Work order> Go through the data below and gather each line containing "Arcadia".

§ §

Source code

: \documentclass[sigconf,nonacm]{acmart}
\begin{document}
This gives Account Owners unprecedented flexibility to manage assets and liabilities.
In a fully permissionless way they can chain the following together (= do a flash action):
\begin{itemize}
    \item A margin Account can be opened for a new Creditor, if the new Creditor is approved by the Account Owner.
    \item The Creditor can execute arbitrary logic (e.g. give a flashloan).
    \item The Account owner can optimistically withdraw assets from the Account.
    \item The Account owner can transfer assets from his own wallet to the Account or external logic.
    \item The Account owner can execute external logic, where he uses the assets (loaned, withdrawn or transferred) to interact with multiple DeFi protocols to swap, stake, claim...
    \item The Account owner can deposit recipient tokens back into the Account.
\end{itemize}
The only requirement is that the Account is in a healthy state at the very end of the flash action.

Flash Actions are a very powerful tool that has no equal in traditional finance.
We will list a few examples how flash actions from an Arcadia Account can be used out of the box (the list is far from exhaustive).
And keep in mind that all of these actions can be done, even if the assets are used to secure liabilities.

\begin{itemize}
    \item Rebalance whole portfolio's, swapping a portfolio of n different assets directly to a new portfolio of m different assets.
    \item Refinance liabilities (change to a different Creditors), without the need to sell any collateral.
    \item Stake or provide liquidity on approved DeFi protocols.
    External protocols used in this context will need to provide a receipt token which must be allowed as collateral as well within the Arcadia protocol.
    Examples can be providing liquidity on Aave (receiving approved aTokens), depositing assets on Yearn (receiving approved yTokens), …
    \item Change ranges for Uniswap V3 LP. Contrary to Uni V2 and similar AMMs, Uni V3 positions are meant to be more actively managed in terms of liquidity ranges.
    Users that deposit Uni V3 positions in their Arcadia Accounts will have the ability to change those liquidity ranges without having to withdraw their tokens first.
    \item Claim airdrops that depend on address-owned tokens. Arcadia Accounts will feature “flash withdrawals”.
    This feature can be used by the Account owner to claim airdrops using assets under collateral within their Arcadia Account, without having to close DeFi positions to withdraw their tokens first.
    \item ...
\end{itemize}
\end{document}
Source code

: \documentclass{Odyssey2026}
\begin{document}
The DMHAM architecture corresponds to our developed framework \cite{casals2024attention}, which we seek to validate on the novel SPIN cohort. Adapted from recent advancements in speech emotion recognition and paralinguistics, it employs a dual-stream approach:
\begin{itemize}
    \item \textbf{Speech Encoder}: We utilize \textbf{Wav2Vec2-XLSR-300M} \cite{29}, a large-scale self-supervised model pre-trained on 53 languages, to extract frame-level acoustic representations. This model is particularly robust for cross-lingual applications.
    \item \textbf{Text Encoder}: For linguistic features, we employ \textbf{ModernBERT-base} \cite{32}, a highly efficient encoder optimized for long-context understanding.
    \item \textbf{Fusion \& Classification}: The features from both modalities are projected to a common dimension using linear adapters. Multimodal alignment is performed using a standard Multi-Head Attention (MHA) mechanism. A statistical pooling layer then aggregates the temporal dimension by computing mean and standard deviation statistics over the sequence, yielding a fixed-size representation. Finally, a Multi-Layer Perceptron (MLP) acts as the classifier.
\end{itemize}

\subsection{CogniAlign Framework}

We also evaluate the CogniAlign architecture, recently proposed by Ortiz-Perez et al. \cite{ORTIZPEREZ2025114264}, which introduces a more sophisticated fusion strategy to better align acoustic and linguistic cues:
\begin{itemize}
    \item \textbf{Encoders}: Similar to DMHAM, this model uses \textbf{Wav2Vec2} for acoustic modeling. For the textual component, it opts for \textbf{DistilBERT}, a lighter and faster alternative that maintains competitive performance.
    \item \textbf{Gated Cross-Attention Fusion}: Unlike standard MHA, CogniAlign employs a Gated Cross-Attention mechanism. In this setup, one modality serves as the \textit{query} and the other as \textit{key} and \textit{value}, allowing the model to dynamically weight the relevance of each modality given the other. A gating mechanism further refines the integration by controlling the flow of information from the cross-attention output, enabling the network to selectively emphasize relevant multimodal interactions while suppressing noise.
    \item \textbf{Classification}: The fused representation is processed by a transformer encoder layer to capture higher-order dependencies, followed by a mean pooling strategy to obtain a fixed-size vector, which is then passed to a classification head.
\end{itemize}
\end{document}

§ §

Solved exercise>
We will list a few examples how flash actions from an Arcadia Account can be used out of the box (the list is far from exhaustive).
    External protocols used in this context will need to provide a receipt token which must be allowed as collateral as well within the Arcadia protocol.
    Users that deposit Uni V3 positions in their Arcadia Accounts will have the ability to change those liquidity ranges without having to withdraw their tokens first.
    \item Claim airdrops that depend on address-owned tokens. Arcadia Accounts will feature “flash withdrawals”.
    This feature can be used by the Account owner to claim airdrops using assets under collateral within their Arcadia Account, without having to close DeFi positions to withdraw their tokens first.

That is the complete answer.